Krogh, Peter F. (Peter Frederic)
Lehrman, Lewis E.
Bergsten, C. Fred
Examines the role of the IMF, Third World criticisms of the institution, and the relationship between American interests and IMF policy.
The International Monetary Fund was established in 1944 as a lender of last resort to countries facing balance of payment difficulties, a lifeline for countries on the verge of insolvency. By the 1980s a number of Third World countries turned to this lifeline, unable to pay back the massive loans they had received from western commercial banks in the 1970s. Yet as financial crises in countries such as Mexico and Brazil threatened to undermine global solvency, the IMF came under fire in the very countries where it was working to stave off disaster. As a condition for financial assistance, the IMF requires governments to make harsh economic adjustments, such as restricting imports, cutting spending on socials services, and ending price subsidies on such essential items as food and fuel.
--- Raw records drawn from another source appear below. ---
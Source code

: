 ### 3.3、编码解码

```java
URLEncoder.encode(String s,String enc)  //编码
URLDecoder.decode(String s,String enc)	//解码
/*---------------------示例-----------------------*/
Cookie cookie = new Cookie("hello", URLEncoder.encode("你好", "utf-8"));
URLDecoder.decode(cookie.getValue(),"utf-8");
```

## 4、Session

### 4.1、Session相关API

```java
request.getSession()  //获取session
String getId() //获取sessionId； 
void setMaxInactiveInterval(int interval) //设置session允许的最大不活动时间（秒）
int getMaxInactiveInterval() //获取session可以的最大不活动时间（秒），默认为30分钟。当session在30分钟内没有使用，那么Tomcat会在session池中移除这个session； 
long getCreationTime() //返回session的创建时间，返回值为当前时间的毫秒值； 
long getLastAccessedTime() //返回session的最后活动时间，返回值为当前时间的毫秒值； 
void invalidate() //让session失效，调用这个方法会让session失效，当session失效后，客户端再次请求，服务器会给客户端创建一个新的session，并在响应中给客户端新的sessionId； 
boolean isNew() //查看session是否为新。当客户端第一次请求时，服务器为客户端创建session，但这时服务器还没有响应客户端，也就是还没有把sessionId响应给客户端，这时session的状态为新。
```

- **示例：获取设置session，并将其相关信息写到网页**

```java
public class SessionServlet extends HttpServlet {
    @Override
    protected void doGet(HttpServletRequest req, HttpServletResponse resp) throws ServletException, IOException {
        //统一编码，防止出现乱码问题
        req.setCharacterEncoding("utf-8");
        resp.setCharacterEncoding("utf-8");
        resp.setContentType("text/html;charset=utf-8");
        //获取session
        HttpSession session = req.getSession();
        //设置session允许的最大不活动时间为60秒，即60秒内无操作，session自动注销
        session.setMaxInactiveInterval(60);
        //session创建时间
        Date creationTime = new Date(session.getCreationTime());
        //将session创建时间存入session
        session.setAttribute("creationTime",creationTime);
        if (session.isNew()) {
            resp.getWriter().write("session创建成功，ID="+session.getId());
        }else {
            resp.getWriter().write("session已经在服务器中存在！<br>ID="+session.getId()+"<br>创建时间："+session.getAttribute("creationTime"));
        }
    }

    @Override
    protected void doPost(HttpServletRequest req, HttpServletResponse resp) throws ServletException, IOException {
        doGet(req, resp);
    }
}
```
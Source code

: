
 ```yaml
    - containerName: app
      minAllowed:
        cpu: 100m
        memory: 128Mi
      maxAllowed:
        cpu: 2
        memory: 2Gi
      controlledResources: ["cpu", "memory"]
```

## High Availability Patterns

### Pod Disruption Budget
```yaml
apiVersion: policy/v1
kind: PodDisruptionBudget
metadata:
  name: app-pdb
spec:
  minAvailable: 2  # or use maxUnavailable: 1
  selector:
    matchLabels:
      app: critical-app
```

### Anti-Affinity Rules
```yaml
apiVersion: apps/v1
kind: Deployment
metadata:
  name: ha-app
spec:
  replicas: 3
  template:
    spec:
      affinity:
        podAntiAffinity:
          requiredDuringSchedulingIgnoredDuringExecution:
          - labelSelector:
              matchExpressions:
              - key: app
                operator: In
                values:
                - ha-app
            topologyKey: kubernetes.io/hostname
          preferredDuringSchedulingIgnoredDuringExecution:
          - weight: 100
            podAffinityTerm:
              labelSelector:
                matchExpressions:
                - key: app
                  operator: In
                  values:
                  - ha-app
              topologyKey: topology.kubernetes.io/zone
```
The IMF claims that such austerity measures, although painful to administer, are necessary to correct floundering economies. For local populations, however, such policies created severe economic hardships, and the implementation of austerity measures resulted in public outcry that was forceful and at times violent. In this episode of American Interests, host Peter Krogh sits down to examine the criticisms of the IMF with C. Fred Bergsten, Director of the Institute for International Economics, and Lewis Lehrman, Chairman of the Citizens for America, a group formed to support the policies of Ronald Reagan. Together they discuss the functions and role of the IMF in the world economy, the impact of austerity policies in developing nations, and the relationship between American interests and IMF policy.